In 1956, Hamilton was credited as co-writer for Series 3, Episode 8 of The Millionaire: The Joey Diamond Story, a 30-minute drama airing that year on October 31.

Hamilton also wrote Series 7, Episode 12 of Lux Video Theatre, a 60-minute television adaptation of Christmas in Connecticut hosted by Ronald Reagan, which aired December 13, 1956, and the screenplay for Series 2, Episode 28 of The Adventures of Robin Hood for ITV, starring Richard Greene, titled The Borrowed Baby, which aired April 8, 1957. Sixteen episodes of the latter were co-written by her brother Ian McLellan Hunter with his friend and lifelong collaborator Ring Lardner, Jr., both former cub reporters on the New York Daily Mirror, though pseudonyms were used due to both being on the Hollywood blacklist.

== Marriage ==
On December 31, 1942, Hamilton married Burton Laffe (1907–1948), a divorcé five years her junior from New York, in Beverly Hills.
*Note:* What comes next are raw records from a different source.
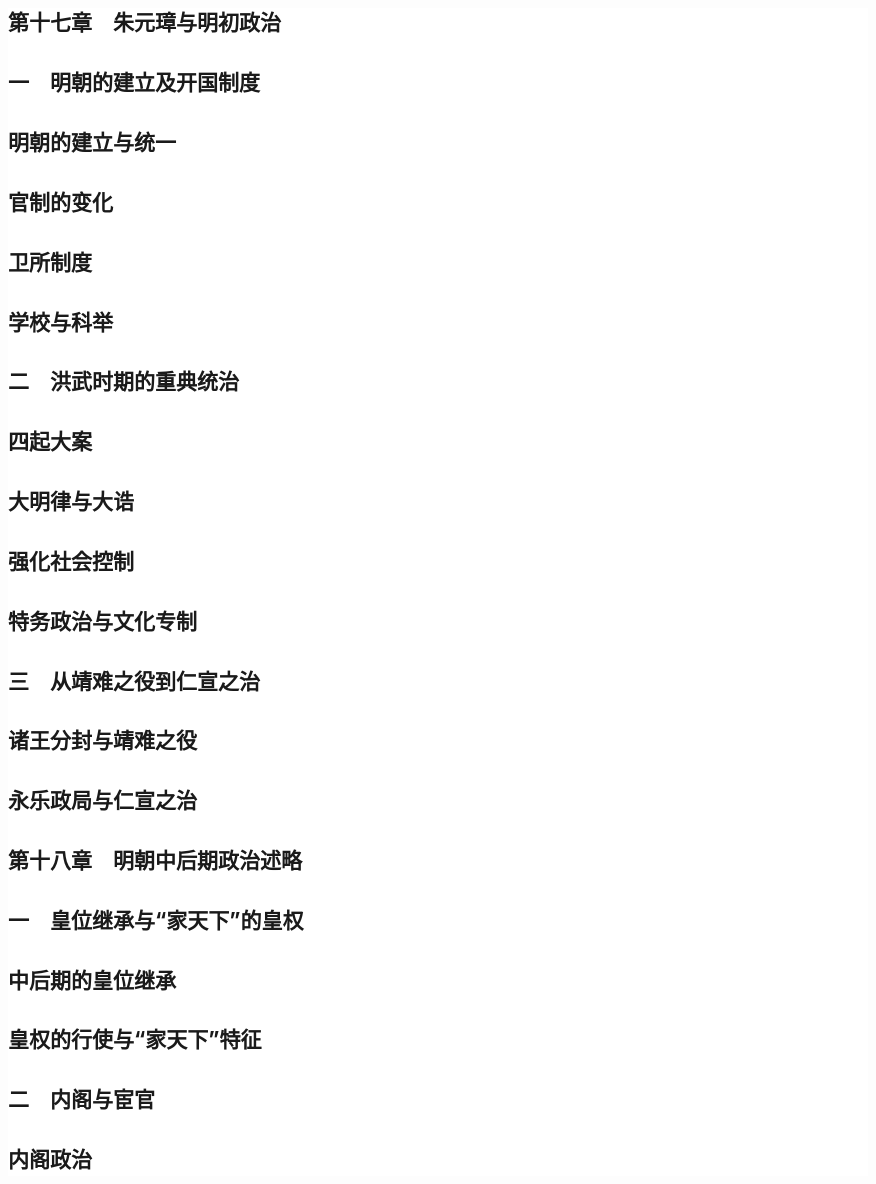 ## 第十七章　朱元璋与明初政治

## 一　明朝的建立及开国制度

## 明朝的建立与统一

## 官制的变化

## 卫所制度

## 学校与科举

## 二　洪武时期的重典统治

## 四起大案

## 大明律与大诰

## 强化社会控制

## 特务政治与文化专制

## 三　从靖难之役到仁宣之治

## 诸王分封与靖难之役

## 永乐政局与仁宣之治

## 第十八章　明朝中后期政治述略

## 一　皇位继承与“家天下”的皇权

## 中后期的皇位继承

## 皇权的行使与“家天下”特征

## 二　内阁与宦官

## 内阁政治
The marriage certificate describes Laffe as Business Manager at Catalina Hospital. Her handwritten details read: "Aileen Ham" (her stage name Hamilton incomplete and crossed out) "Hunter", "from England; residence 923½ N. Wetherly Dr., L.A; Screen Writer; mother: Elsie E. Stevenson; father: William McLellan Hunter; witness: Helen Salter", who was her old roommate in West Chester, NY, listed in the 1940 census.

Aileen Hamilton died June 6, 1993 at the age of 91.